START Material for this task

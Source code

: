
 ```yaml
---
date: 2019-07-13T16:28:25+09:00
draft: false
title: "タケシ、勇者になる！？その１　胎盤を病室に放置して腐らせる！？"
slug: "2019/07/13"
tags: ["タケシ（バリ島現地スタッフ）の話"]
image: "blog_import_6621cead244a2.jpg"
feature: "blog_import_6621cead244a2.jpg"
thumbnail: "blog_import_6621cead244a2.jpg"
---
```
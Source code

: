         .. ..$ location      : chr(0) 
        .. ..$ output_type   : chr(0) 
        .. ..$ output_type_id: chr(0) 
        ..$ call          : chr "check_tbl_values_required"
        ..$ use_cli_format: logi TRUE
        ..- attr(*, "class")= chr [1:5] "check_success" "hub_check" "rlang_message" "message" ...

END Material for this task

*Exercise aim*.
Write out each line exactly, starting with the line that contains "use_cli_format: logi TRUE" and stopping after the last line of the data.

*Solution for this problem*.
        ..$ use_cli_format: logi TRUE
        ..- attr(*, "class")= chr [1:5] "check_success" "hub_check" "rlang_message" "message" ...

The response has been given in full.